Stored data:
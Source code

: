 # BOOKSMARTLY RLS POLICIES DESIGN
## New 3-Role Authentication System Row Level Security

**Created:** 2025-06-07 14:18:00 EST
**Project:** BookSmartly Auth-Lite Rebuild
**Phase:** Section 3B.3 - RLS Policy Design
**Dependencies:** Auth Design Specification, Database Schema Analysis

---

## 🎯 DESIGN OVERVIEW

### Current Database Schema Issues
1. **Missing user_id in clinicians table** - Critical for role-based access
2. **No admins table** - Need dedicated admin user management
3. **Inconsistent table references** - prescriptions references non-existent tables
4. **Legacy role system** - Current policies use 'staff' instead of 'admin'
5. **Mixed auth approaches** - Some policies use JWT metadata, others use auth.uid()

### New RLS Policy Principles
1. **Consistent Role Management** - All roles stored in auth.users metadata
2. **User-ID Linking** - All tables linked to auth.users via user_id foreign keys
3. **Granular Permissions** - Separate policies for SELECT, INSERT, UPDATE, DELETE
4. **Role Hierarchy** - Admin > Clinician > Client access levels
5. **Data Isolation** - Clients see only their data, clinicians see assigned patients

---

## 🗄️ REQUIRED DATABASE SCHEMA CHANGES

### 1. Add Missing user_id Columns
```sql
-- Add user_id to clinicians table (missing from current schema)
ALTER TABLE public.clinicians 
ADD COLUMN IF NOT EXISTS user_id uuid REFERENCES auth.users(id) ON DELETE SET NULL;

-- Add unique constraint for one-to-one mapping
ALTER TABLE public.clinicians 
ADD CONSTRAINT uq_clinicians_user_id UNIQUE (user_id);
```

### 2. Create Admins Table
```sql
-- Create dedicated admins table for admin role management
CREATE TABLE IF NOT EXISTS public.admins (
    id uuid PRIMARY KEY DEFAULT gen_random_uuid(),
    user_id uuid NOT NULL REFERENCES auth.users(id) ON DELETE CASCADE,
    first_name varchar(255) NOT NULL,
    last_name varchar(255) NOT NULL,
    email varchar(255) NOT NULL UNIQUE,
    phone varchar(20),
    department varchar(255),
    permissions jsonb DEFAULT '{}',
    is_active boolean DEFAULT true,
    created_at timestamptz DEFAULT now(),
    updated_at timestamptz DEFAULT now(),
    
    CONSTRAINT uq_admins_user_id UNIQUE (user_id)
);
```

Task brief - Could the data above be set down exactly, in full?

Answer box -
Source code

: # BOOKSMARTLY RLS POLICIES DESIGN
## New 3-Role Authentication System Row Level Security

**Created:** 2025-06-07 14:18:00 EST
**Project:** BookSmartly Auth-Lite Rebuild
**Phase:** Section 3B.3 - RLS Policy Design
**Dependencies:** Auth Design Specification, Database Schema Analysis

---

## 🎯 DESIGN OVERVIEW

### Current Database Schema Issues
1. **Missing user_id in clinicians table** - Critical for role-based access
2. **No admins table** - Need dedicated admin user management
3. **Inconsistent table references** - prescriptions references non-existent tables
4. **Legacy role system** - Current policies use 'staff' instead of 'admin'
5. **Mixed auth approaches** - Some policies use JWT metadata, others use auth.uid()

### New RLS Policy Principles
1. **Consistent Role Management** - All roles stored in auth.users metadata
2. **User-ID Linking** - All tables linked to auth.users via user_id foreign keys
3. **Granular Permissions** - Separate policies for SELECT, INSERT, UPDATE, DELETE
4. **Role Hierarchy** - Admin > Clinician > Client access levels
5. **Data Isolation** - Clients see only their data, clinicians see assigned patients

---

## 🗄️ REQUIRED DATABASE SCHEMA CHANGES

### 1. Add Missing user_id Columns
```sql
-- Add user_id to clinicians table (missing from current schema)
ALTER TABLE public.clinicians 
ADD COLUMN IF NOT EXISTS user_id uuid REFERENCES auth.users(id) ON DELETE SET NULL;

-- Add unique constraint for one-to-one mapping
ALTER TABLE public.clinicians 
ADD CONSTRAINT uq_clinicians_user_id UNIQUE (user_id);
```

### 2. Create Admins Table
```sql
-- Create dedicated admins table for admin role management
CREATE TABLE IF NOT EXISTS public.admins (
    id uuid PRIMARY KEY DEFAULT gen_random_uuid(),
    user_id uuid NOT NULL REFERENCES auth.users(id) ON DELETE CASCADE,
    first_name varchar(255) NOT NULL,
    last_name varchar(255) NOT NULL,
    email varchar(255) NOT NULL UNIQUE,
    phone varchar(20),
    department varchar(255),
    permissions jsonb DEFAULT '{}',
    is_active boolean DEFAULT true,
    created_at timestamptz DEFAULT now(),
    updated_at timestamptz DEFAULT now(),
    
    CONSTRAINT uq_admins_user_id UNIQUE (user_id)
);
```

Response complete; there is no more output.